*** PROVIDED RECORDS Section Begins ***

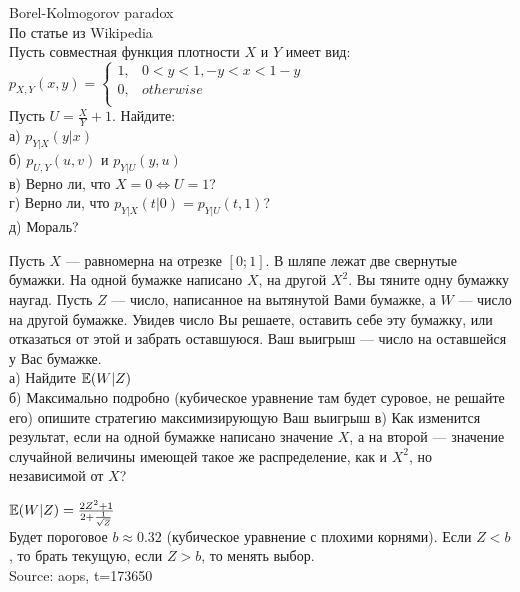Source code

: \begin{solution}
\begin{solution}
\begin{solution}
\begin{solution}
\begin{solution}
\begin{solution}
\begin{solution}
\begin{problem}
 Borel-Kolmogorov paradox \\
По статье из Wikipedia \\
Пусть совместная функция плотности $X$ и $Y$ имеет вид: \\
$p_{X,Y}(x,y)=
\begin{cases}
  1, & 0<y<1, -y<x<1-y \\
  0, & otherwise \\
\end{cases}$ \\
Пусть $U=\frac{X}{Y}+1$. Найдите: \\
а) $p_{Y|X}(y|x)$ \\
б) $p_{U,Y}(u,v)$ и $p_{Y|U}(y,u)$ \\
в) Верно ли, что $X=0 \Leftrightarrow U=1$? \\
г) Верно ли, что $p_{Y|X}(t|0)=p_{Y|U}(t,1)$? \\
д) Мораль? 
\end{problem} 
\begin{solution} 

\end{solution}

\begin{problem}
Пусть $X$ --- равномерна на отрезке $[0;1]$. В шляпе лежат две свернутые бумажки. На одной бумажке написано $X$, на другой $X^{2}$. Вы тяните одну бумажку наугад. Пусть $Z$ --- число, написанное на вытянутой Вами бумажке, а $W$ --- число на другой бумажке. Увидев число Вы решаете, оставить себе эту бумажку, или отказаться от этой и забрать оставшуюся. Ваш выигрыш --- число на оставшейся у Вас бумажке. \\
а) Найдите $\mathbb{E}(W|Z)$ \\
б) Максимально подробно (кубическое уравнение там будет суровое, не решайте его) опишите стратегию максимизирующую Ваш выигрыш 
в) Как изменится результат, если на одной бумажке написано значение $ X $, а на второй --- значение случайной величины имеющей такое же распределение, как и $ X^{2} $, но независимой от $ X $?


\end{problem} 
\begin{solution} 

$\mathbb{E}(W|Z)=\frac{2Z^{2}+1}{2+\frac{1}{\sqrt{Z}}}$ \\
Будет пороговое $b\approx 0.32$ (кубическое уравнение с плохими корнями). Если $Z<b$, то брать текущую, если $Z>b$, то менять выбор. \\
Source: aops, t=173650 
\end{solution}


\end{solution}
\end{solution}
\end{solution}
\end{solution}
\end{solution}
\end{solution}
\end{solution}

*** PROVIDED RECORDS Section Ends ***

ASSIGNMENT: The result should be every entry, word for word, and no pictures.

SOLUTION FOR THIS PROBLEM:
Source code

: \begin{solution}
\begin{solution}
\begin{solution}
\begin{solution}
\begin{solution}
\begin{solution}
\begin{solution}
\begin{problem}
 Borel-Kolmogorov paradox \\
По статье из Wikipedia \\
Пусть совместная функция плотности $X$ и $Y$ имеет вид: \\
$p_{X,Y}(x,y)=
\begin{cases}
  1, & 0<y<1, -y<x<1-y \\
  0, & otherwise \\
\end{cases}$ \\
Пусть $U=\frac{X}{Y}+1$. Найдите: \\
а) $p_{Y|X}(y|x)$ \\
б) $p_{U,Y}(u,v)$ и $p_{Y|U}(y,u)$ \\
в) Верно ли, что $X=0 \Leftrightarrow U=1$? \\
г) Верно ли, что $p_{Y|X}(t|0)=p_{Y|U}(t,1)$? \\
д) Мораль? 
\end{problem} 
\begin{solution} 

\end{solution}

\begin{problem}
Пусть $X$ --- равномерна на отрезке $[0;1]$. В шляпе лежат две свернутые бумажки. На одной бумажке написано $X$, на другой $X^{2}$. Вы тяните одну бумажку наугад. Пусть $Z$ --- число, написанное на вытянутой Вами бумажке, а $W$ --- число на другой бумажке. Увидев число Вы решаете, оставить себе эту бумажку, или отказаться от этой и забрать оставшуюся. Ваш выигрыш --- число на оставшейся у Вас бумажке. \\
а) Найдите $\mathbb{E}(W|Z)$ \\
б) Максимально подробно (кубическое уравнение там будет суровое, не решайте его) опишите стратегию максимизирующую Ваш выигрыш 
в) Как изменится результат, если на одной бумажке написано значение $ X $, а на второй --- значение случайной величины имеющей такое же распределение, как и $ X^{2} $, но независимой от $ X $?


\end{problem} 
\begin{solution} 

$\mathbb{E}(W|Z)=\frac{2Z^{2}+1}{2+\frac{1}{\sqrt{Z}}}$ \\
Будет пороговое $b\approx 0.32$ (кубическое уравнение с плохими корнями). Если $Z<b$, то брать текущую, если $Z>b$, то менять выбор. \\
Source: aops, t=173650 
\end{solution}


\end{solution}
\end{solution}
\end{solution}
\end{solution}
\end{solution}
\end{solution}
\end{solution}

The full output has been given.